* **Exercise**
In full and without change, retype the records.

(Source texts of formatted documents)
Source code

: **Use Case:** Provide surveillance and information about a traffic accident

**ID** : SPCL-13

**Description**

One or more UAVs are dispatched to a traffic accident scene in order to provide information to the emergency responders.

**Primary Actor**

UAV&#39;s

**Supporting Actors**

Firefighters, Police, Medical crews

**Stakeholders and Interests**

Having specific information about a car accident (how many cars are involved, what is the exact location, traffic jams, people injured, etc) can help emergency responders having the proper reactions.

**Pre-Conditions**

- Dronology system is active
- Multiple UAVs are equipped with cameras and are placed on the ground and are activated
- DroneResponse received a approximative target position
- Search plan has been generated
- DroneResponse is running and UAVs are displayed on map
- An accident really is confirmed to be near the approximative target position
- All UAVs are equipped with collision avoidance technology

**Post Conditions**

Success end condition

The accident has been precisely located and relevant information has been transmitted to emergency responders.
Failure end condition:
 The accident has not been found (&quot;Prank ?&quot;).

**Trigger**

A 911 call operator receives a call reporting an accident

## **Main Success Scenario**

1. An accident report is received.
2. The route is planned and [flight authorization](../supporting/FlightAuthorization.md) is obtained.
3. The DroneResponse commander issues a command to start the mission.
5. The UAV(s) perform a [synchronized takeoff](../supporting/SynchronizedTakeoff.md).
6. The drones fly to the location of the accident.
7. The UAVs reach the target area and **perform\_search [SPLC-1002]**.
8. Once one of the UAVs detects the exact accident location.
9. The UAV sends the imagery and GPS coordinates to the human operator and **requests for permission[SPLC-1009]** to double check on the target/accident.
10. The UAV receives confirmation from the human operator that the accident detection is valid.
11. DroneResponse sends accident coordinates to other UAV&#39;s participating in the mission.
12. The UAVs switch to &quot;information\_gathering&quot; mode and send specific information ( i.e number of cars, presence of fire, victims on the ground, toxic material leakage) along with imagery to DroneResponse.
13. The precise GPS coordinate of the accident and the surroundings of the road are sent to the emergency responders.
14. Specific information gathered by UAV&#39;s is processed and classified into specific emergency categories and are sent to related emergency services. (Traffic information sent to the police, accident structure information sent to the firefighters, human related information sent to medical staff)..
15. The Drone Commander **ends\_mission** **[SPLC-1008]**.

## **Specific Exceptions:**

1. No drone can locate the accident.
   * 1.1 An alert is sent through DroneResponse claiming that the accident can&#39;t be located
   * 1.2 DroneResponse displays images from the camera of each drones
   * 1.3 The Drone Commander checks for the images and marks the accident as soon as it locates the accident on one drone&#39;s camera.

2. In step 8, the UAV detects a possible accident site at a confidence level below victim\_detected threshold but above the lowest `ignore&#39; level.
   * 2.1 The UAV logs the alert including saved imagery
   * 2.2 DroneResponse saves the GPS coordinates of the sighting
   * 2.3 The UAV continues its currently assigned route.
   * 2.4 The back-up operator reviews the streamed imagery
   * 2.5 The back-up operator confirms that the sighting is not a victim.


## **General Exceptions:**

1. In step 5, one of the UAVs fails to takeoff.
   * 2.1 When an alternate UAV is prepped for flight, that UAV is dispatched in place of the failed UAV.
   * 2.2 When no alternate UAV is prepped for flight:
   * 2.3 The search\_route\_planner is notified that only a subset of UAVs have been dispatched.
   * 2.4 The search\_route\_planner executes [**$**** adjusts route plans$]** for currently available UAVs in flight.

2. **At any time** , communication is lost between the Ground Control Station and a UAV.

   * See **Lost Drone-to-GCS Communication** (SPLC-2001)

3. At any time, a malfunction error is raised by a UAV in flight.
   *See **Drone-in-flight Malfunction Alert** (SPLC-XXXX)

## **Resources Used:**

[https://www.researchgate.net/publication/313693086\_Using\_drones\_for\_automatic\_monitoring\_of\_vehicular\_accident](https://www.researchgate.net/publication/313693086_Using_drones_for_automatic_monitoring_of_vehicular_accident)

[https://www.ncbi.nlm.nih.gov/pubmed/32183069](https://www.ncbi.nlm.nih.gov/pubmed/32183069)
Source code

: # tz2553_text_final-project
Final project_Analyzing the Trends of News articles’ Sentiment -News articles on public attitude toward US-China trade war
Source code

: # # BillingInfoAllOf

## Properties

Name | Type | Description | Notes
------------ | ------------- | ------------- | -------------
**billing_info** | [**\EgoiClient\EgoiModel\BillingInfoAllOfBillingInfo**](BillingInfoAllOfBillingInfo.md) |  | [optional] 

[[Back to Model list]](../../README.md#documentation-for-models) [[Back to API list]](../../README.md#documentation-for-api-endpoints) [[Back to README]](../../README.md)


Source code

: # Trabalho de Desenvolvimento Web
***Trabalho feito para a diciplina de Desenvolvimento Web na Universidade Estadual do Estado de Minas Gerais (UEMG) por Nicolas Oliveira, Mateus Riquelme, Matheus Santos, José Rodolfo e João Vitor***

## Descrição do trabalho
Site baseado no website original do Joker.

* **Answer area**
Source code

: **Use Case:** Provide surveillance and information about a traffic accident

**ID** : SPCL-13

**Description**

One or more UAVs are dispatched to a traffic accident scene in order to provide information to the emergency responders.

**Primary Actor**

UAV&#39;s

**Supporting Actors**

Firefighters, Police, Medical crews

**Stakeholders and Interests**

Having specific information about a car accident (how many cars are involved, what is the exact location, traffic jams, people injured, etc) can help emergency responders having the proper reactions.

**Pre-Conditions**

- Dronology system is active
- Multiple UAVs are equipped with cameras and are placed on the ground and are activated
- DroneResponse received a approximative target position
- Search plan has been generated
- DroneResponse is running and UAVs are displayed on map
- An accident really is confirmed to be near the approximative target position
- All UAVs are equipped with collision avoidance technology

**Post Conditions**

Success end condition

The accident has been precisely located and relevant information has been transmitted to emergency responders.
Failure end condition:
 The accident has not been found (&quot;Prank ?&quot;).

**Trigger**

A 911 call operator receives a call reporting an accident

## **Main Success Scenario**

1. An accident report is received.
2. The route is planned and [flight authorization](../supporting/FlightAuthorization.md) is obtained.
3. The DroneResponse commander issues a command to start the mission.
5. The UAV(s) perform a [synchronized takeoff](../supporting/SynchronizedTakeoff.md).
6. The drones fly to the location of the accident.
7. The UAVs reach the target area and **perform\_search [SPLC-1002]**.
8. Once one of the UAVs detects the exact accident location.
9. The UAV sends the imagery and GPS coordinates to the human operator and **requests for permission[SPLC-1009]** to double check on the target/accident.
10. The UAV receives confirmation from the human operator that the accident detection is valid.
11. DroneResponse sends accident coordinates to other UAV&#39;s participating in the mission.
12. The UAVs switch to &quot;information\_gathering&quot; mode and send specific information ( i.e number of cars, presence of fire, victims on the ground, toxic material leakage) along with imagery to DroneResponse.
13. The precise GPS coordinate of the accident and the surroundings of the road are sent to the emergency responders.
14. Specific information gathered by UAV&#39;s is processed and classified into specific emergency categories and are sent to related emergency services. (Traffic information sent to the police, accident structure information sent to the firefighters, human related information sent to medical staff)..
15. The Drone Commander **ends\_mission** **[SPLC-1008]**.

## **Specific Exceptions:**

1. No drone can locate the accident.
   * 1.1 An alert is sent through DroneResponse claiming that the accident can&#39;t be located
   * 1.2 DroneResponse displays images from the camera of each drones
   * 1.3 The Drone Commander checks for the images and marks the accident as soon as it locates the accident on one drone&#39;s camera.

2. In step 8, the UAV detects a possible accident site at a confidence level below victim\_detected threshold but above the lowest `ignore&#39; level.
   * 2.1 The UAV logs the alert including saved imagery
   * 2.2 DroneResponse saves the GPS coordinates of the sighting
   * 2.3 The UAV continues its currently assigned route.
   * 2.4 The back-up operator reviews the streamed imagery
   * 2.5 The back-up operator confirms that the sighting is not a victim.


## **General Exceptions:**

1. In step 5, one of the UAVs fails to takeoff.
   * 2.1 When an alternate UAV is prepped for flight, that UAV is dispatched in place of the failed UAV.
   * 2.2 When no alternate UAV is prepped for flight:
   * 2.3 The search\_route\_planner is notified that only a subset of UAVs have been dispatched.
   * 2.4 The search\_route\_planner executes [**$**** adjusts route plans$]** for currently available UAVs in flight.

2. **At any time** , communication is lost between the Ground Control Station and a UAV.

   * See **Lost Drone-to-GCS Communication** (SPLC-2001)

3. At any time, a malfunction error is raised by a UAV in flight.
   *See **Drone-in-flight Malfunction Alert** (SPLC-XXXX)

## **Resources Used:**

[https://www.researchgate.net/publication/313693086\_Using\_drones\_for\_automatic\_monitoring\_of\_vehicular\_accident](https://www.researchgate.net/publication/313693086_Using_drones_for_automatic_monitoring_of_vehicular_accident)

[https://www.ncbi.nlm.nih.gov/pubmed/32183069](https://www.ncbi.nlm.nih.gov/pubmed/32183069)
Source code

: # tz2553_text_final-project
Final project_Analyzing the Trends of News articles’ Sentiment -News articles on public attitude toward US-China trade war
Source code

: # # BillingInfoAllOf

## Properties

Name | Type | Description | Notes
------------ | ------------- | ------------- | -------------
**billing_info** | [**\EgoiClient\EgoiModel\BillingInfoAllOfBillingInfo**](BillingInfoAllOfBillingInfo.md) |  | [optional] 

[[Back to Model list]](../../README.md#documentation-for-models) [[Back to API list]](../../README.md#documentation-for-api-endpoints) [[Back to README]](../../README.md)


Source code

: # Trabalho de Desenvolvimento Web
***Trabalho feito para a diciplina de Desenvolvimento Web na Universidade Estadual do Estado de Minas Gerais (UEMG) por Nicolas Oliveira, Mateus Riquelme, Matheus Santos, José Rodolfo e João Vitor***

## Descrição do trabalho
Site baseado no website original do Joker.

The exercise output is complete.